First, consider the notion that politics is about the ways in which one relates to people and is about the practice and theory of influencing people on a global, civic, and individual level (thank you Wikipedia). Because of our disestablishment heritage made concrete in the First Amendment, one aspect of the discourse of American politics has moved to a place where politics claims to be devoid of religion, and many wussy religious leaders (myself included) strive to claim that religion is devoid of politics. We claim that religion has no place in politics and politics has no place in religion. Yet religion is about influencing people on a global, civic, and individual level. When I preach I am trying to persuade people to aspire to a certain way of living and a certain way of being in relationships with other people. In Christianity we tend to embrace an ethic that calls us to treat people a certain way (mostly nicely) and to take care of people who are in need (mostly). Such an ethic speaks to an idea of how the world is supposed to be; a place where everyone is mostly nice to each other and were we mostly take care of people in need. It may be watered-down, but this is a political ethic. Perhaps one cannot so easily separate one from the other.

It is not difficult to push a little bit and see those moments when Christianity was overtly political. The roots of Christianity, the purity laws (as well as others) found in the Hebrew Scriptures (or the Old Testament for you close-minded folks) are political in the way they guide people’s lives. The vice and virtue lists in the letters of Paul and in the Pastoral Letters are intended to shape and mold the behaviors and relationships of a nascent community. Kinda political when you think about it. In the Medieval era the church and the state were closely inter-twined leading to the notion of divine mandate suggesting that kings were the spokespersons of God and of Cardinals and Popes wielding real political power. That didn’t go well when some kings believed that their divine mandate empowered them to go against the current teachings of the church and trying to do crazy things like divorce their wives (I’m looking at you, Henry). Others, like John Calvin, Ludwich Zwingli, and folks who came after them (I’m looking at you and your Puritan ilk, John Winthrop) believed that government needed to be led by religious people who were right with God in faith and action. We have a history of a close and at times messy relationship of religion and politics.

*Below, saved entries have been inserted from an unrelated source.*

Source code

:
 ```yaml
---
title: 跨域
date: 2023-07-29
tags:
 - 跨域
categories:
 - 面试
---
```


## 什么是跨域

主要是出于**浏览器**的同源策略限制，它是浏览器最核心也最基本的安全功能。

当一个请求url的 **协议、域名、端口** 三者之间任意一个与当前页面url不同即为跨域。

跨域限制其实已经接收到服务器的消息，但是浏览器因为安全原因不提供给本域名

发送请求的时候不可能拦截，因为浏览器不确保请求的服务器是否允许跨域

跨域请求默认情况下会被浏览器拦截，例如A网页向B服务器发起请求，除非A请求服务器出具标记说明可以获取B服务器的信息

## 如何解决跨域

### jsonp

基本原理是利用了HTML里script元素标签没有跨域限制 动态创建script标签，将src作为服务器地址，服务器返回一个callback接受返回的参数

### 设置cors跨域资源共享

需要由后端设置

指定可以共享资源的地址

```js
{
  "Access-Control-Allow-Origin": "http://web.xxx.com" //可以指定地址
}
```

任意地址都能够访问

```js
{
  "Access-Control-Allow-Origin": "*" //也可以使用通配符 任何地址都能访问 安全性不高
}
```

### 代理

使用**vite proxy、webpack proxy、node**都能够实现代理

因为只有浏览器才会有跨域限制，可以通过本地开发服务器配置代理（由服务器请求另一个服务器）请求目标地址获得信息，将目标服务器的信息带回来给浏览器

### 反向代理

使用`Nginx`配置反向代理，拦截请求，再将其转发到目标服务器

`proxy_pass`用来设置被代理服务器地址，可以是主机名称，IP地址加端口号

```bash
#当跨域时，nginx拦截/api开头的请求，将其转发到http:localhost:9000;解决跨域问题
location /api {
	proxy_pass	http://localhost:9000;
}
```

But we have tried to pull the two apart. Part of the radical nature of the great experiment of religious liberty (a nod to William Penn and Roger Williams) was to suggest that the government would not have a religious bias. Because of experiences in England and in Colonial America, people here in the United States thought it might be a good idea to try having a government that was guided by reason, rational, and human decency, but not by a specific branch of any faith tradition. Thank goodness for prevalent preaching of secular humanism and the optimistic hope in humanity to undergird such a notion (sarcasm?). People could be trusted to do the right thing because people are generally reasonable even if they are Quakers or Methodists, or dare I suggest, Baptists! In time the notion emerged and took hold that one’s faith need not be a dominant aspect of one’s political life and that it is best to keep God out of politics. An individual piety emerged and a social conscious diminished.

Note: I realize that I am glossing over large swaths of American religious and civic history. The abolitionist movement, the temperance movement, the civil rights movement, the Religious Right of the 1980s are all examples of Christian political action. The point is there has been a thread in our narrative that looks to keep religion and politics separate.

Yet I contend that religion is to a degree political and will continue to be political and there will continue to be a strain and tension between the relationship of religion and politics.

Some say it is important and appropriate for churches to be engaged and involved in political processes. There are times when injustice is so great that to stay silent is in itself a sin. While in a jail cell in Birmingham, Martin Luther King Jr., famously called out many white, Protestant pastors to join in the cause for civil rights, claiming that they could no longer wait in the arms of compliancy and live with fundamentally unjust laws. When H. Richard Niebuhr claimed that it would be wrong for churches to be involved with or advocate for any kind of military action in the 1940s his brother Reinhold responded that his brother was holding an “illusory hope” and to the impossible notion of a society of pure love. There was a need for the church to advocate for the United States to become involved at the global level even if it was an evil, it was a lesser evil compared with inactivity (he then proceeded to give his brother a noogie).

These are only recent examples of times when Christians were called to be directly involved in the political process of our nation. We hear again and again in the New Testament about the “Kingdom of God,” and are given a picture of a utopian society of equality, sharing, and grace. It is a very political idea and if we really believe it then perhaps we should be working to implement it. To be passive could be interpreted as not embracing such an integral part of the Gospel writings.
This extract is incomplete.